写真や文章は楽しいが、新書サイズで損をしている。
★★★☆☆
著者の海中写真は相変わらず楽しいし、美しい。適切なキャプションや文章も、ちょっと考えさせたり、くすり、と笑わせてくれる。読売新聞に連載された記事を再編集したものだそうだが、他の写真集でみかけた顔も再登場して懐かしい。
70以上もある写真の中から個人的に選べば:
・キンチャクガニ:メガネの上から鋭く細い目が睨んでいるような顔は凄みがあるが笑える。住んでいたのが枯れたサンゴの中、というのが突っ張っている、というのか一徹、というのか。

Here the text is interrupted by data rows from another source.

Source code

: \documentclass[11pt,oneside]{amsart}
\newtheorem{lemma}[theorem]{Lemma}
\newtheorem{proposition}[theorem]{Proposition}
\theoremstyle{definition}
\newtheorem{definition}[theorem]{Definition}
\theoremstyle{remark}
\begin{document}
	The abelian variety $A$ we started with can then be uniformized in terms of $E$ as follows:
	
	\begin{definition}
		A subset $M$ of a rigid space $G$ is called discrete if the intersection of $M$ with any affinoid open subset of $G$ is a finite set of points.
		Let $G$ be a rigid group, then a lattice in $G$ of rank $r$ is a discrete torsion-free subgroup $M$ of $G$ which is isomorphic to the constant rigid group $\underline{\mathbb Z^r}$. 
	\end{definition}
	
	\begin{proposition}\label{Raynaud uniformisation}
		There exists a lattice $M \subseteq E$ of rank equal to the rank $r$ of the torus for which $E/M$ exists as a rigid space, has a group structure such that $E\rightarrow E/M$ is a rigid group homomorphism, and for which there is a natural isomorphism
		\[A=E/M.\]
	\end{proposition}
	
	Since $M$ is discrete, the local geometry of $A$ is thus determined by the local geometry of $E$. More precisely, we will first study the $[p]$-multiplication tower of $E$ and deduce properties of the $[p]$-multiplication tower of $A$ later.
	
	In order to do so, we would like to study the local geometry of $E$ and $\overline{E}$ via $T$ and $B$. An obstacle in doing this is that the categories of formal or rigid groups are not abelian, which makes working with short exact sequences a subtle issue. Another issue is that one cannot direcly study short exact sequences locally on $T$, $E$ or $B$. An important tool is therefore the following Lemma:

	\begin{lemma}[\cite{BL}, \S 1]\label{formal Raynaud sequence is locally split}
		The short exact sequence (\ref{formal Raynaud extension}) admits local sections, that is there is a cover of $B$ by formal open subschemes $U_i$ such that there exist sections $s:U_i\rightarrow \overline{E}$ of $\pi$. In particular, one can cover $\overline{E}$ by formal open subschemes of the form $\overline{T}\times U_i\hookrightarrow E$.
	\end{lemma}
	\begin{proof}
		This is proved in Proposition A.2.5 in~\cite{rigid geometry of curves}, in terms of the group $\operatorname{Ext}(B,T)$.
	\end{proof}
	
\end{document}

・クルマダイの幼魚:住処の牛乳瓶にもう入れない大きさになったのに、まだそこから離れない。他の写真集でもみたことがある光景だが、この一枚は大きな目の頼りなげな表情が愛らしい。
・写真というよりは内容で感動するのは、大地震の数日前に季節はずれに産卵を始めたたった一匹のヒメチシオヒトデ、
・卵を守り押し寄せる大群のウニに体当たりして穴だらけになって力尽きたというオスのベロ。
この一冊にたくさんの楽しめる魚の写真とエッセーが詰っているのだからお得感はあるのだが、いかんせん、新書版という大きさが足を引っ張っている。ページ数が多いことも災いして、見開きのページの真ん中で、折角の美しい魚の全身像が歪んでしまったり、大群の中にいる肝心の一匹が目立たなかったり。これだけが大きな「残念!」である。写真が重要な本は、新書版にする時はくれぐれもご配慮ください、出版者様。
この残念感をあらわしたいので、評価は「内容だけなら」から★2つ減点させてもらいます。
軽妙なフォトエッセイ
★★★★★
水中生物のアップの写真と解説エッセイ。私自身も水中でビデオカメラを回しているので、とても楽しく読めましたし、何度かお会いした時の軽妙な喋りっぷりが、そのまま表現されています。
特に第2章の「海中奇面組」では、著者のビデオ作品「海中顔面博覧会」を思い出しました。私自身のビデオの取り方を大きく変えた作品でした。
なお、この本を書店で探した時には自然科学のところでなく、新書のところにありましたので要注意です。